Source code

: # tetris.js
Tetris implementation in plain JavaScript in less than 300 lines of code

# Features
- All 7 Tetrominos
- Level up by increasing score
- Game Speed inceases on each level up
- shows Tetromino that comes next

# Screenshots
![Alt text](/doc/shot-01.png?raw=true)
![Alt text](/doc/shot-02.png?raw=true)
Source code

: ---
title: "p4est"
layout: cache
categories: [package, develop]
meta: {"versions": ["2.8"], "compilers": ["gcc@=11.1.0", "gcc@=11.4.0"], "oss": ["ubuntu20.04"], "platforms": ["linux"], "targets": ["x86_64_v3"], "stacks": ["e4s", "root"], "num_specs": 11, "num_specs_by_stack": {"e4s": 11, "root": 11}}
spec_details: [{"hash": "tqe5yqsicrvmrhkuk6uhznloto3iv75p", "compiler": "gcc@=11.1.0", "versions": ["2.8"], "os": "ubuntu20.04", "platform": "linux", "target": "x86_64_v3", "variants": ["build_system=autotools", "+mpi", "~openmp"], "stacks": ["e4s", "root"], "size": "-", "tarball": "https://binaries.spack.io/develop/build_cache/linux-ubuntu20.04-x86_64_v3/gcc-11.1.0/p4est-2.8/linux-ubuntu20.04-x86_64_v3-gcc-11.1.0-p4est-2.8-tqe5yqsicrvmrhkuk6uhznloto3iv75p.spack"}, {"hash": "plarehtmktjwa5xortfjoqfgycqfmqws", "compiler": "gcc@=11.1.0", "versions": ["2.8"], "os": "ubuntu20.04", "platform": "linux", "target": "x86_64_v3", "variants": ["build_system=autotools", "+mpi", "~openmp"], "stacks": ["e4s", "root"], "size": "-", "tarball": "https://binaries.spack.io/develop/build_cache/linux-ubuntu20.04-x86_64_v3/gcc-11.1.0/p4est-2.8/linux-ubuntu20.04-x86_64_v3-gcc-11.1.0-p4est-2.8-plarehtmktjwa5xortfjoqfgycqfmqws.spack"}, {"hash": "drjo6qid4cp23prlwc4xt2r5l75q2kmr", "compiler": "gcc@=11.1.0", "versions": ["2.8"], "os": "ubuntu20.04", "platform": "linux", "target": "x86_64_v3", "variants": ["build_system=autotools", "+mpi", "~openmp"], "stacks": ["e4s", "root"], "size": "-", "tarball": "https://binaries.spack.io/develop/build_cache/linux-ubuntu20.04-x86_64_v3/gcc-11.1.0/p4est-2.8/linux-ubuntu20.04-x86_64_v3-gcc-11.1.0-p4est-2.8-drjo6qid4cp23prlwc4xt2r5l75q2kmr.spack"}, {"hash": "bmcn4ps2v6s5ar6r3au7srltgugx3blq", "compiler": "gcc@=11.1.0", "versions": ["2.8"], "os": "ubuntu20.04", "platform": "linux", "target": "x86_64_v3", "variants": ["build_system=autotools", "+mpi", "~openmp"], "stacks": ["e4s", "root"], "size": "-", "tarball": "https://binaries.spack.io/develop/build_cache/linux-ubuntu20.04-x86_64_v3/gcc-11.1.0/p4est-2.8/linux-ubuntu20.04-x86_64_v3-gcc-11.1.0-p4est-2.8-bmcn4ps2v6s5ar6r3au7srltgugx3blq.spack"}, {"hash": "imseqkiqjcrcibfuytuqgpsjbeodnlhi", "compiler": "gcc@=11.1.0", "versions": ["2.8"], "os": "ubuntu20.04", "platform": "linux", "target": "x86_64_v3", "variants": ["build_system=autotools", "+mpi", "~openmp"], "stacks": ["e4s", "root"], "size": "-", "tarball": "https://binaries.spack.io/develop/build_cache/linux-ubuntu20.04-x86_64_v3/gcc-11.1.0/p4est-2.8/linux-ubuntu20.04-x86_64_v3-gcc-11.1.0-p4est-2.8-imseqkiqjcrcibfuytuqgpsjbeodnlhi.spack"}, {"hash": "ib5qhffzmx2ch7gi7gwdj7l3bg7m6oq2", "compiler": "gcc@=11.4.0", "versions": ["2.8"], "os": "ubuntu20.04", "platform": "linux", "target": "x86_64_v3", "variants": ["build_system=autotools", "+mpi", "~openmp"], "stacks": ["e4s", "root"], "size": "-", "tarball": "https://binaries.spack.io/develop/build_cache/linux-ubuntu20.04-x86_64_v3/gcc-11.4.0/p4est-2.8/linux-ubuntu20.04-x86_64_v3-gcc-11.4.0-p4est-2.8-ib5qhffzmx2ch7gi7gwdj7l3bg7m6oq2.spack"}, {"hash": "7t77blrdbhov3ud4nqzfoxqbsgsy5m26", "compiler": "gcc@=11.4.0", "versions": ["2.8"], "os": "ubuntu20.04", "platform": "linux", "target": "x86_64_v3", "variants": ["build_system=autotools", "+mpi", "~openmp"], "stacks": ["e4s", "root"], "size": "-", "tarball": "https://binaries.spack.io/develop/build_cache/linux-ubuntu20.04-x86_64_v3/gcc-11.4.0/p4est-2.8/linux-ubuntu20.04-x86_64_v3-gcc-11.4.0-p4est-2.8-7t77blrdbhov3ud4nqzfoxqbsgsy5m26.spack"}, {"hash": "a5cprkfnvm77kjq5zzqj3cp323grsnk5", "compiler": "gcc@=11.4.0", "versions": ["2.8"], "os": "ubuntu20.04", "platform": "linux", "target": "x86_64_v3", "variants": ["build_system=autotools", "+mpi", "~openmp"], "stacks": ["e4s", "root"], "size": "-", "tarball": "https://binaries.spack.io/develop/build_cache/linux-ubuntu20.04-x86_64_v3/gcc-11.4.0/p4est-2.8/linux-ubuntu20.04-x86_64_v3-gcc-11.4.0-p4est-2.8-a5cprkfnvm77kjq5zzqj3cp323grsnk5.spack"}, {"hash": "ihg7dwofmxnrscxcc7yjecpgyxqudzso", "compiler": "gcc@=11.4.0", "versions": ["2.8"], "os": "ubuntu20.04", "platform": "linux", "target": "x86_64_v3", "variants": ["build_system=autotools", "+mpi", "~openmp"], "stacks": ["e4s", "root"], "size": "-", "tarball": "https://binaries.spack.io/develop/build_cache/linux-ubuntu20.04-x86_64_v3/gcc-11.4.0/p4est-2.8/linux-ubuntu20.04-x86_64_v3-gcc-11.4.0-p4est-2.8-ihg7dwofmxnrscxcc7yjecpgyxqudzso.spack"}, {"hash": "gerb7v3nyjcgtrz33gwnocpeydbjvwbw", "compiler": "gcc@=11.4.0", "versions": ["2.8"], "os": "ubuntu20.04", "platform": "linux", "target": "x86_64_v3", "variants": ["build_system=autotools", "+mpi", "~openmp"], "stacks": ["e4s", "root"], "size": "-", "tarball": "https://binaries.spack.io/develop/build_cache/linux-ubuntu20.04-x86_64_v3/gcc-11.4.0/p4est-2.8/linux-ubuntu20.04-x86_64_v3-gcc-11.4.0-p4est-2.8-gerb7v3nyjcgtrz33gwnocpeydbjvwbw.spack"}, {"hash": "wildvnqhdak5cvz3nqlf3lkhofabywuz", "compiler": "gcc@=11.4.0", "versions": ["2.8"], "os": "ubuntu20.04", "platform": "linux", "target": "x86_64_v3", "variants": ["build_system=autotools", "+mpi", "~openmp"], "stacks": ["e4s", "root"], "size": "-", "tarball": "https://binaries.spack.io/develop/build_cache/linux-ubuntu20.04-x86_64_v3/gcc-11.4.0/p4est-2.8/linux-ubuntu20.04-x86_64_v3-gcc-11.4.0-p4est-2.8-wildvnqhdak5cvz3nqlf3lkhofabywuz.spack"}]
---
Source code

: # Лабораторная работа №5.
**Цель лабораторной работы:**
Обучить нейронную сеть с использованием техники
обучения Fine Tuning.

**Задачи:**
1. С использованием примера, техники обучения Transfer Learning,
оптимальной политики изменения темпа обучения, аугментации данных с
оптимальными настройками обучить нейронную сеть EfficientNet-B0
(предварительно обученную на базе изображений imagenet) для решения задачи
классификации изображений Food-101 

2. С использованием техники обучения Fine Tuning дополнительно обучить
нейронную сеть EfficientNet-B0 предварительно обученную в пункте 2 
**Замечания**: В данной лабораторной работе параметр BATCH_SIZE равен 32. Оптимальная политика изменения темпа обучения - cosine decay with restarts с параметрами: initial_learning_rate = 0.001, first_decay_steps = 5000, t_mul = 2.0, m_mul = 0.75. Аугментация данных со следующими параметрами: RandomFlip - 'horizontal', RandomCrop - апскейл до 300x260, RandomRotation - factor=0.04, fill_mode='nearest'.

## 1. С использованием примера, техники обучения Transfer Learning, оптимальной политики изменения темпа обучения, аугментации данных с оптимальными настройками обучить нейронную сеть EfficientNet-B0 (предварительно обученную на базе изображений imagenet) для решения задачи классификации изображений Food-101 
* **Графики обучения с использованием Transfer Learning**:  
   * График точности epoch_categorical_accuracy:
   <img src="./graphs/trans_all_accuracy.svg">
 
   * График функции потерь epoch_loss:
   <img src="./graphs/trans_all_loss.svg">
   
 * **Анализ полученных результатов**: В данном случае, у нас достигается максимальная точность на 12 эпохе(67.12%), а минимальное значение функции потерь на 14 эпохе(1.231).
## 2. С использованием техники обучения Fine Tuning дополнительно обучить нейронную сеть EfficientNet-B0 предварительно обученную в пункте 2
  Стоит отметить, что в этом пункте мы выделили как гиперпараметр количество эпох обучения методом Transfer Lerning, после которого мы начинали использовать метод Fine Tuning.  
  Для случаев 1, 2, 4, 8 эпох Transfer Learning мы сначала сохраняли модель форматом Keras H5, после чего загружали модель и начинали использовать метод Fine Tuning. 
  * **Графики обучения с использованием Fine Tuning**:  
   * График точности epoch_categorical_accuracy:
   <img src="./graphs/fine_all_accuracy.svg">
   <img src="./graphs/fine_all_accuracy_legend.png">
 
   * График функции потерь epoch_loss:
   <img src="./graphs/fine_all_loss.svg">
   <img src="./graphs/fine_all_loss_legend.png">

---*---

**THE PROBLEM:**
Going through the listing, tally each line that contains "примера", then state the total with no other text.

**RESULT:**
2